Kurze Replik: Die Zukunft von Print heißt „Print Plus“ hat der VDZ am 21. Januar 2010 erkannt. Das katapultiert mich zurück in das Jahr 1996. In diesem Jahr hatte ich bei einem großen internationalen Fachverlag die "Loseblattwerk-3Plus" Produktschiene gelaunched, jedoch mit einer anderen Intention, als der Verband im Jahr 2010. Das Loseblatt-Werk-3Plus (Loseblattseiten puls CD-Rom plus Internetdatenbank) läutete die schrittweise Migration der Inhalte vom Papier ins Internet ein, schrittweise angepasst an das Umstellungstempo des Kunden und seiner Geschäftsprozesse, im Rahmen einer bereits existierenden Abo-Beziehung. Die Migration ist längst beendet, die Kunden und die Loseblatt-Fachinformationen sind seit Jahren im Internet und lagern sich als (paid content) Informations-Layer über die digitalisierten Geschäftsprozesse der Kunden.

These 2 teilt die Meinung des VDZ insoweit, dass Print eine Zukunft hat. Ich habe die VDZ-These jedoch so verstanden, dass durch die Hinzufügung von technischen und digitalen Add-ons, die Lebensdauer der bisherigen Printformate auf Dauer verlängert werden kann. Das Ziel dieser mutig als Schlüsseltrend ausgerufenen Vision ist, mit dem Hinzufügen von technischen (need-to-have oder nice-to-have) Gadgets das herkömmliche Printprodukt bestandssicher zu machen. Das ist eine andere, die originären Print-Weiterentwicklungspotenziale ausblendende Leitlinie. Meine Vision von der Zukunft Print heißt, mutigen Pionieren abgeschaut: „reduce to the max“. Mehr hierzu in Kürze in These 5 "Verlinkung und Vernetzung".

1 Kommentar:

  1. Anmerkungen zu manchen Statements:

    "... digitale Medien an Auflage gewinnen..."
    => solange Datenträger im Spiel sind kann man noch von Auflage sprechen. Im Internet ändern sich die Messwerte in: Traffic, Konversionen,etc. Und die Publishing-Plattform muss performant bleiben auch bei Lastspitzen. Da tun sich neue Herausforderungen für die klassischen Verlage auf.

    "... originäre Mehrwerte aller Medienformen ..."
    => Der Begriff "originär" könnte gefährlich sein, da es ja genau darum geht das bisherige, traditionelle Verständndis in Frage zu stellen und zu überdenken. Vielleicht ist "spezifische" Mehrwerte besser ?

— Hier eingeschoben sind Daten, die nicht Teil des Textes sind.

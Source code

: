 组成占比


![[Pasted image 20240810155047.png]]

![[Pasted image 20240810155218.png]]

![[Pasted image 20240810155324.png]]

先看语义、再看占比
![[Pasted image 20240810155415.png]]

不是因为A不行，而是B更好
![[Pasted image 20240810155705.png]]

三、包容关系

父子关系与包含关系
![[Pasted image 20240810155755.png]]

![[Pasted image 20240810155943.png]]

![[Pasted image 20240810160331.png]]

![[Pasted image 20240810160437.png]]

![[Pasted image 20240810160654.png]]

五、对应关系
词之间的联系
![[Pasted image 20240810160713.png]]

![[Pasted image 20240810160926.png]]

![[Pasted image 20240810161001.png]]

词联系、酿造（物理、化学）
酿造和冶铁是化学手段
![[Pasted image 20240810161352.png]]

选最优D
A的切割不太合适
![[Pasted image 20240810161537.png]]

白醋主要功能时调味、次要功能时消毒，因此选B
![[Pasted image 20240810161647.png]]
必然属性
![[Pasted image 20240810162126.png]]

    "... lagern sich als (paid content) Informationslayer über die digitalisierten Geschäftsprozesse der Kunden."
    => Ich würde formulieren: ... Informationslayer unter die digitalisierten Geschäftsprozesse ...", denn in vielen Fällen werden diese Informationen nur noch unterstützende Funktion haben. Software-Systeme,welche die Geschäftsprozesse unterstützen, werden immer stärker das früher publizierte Fachwissen beinhalten (z.B. in Form von Regelwerken, Assistenten, etc...).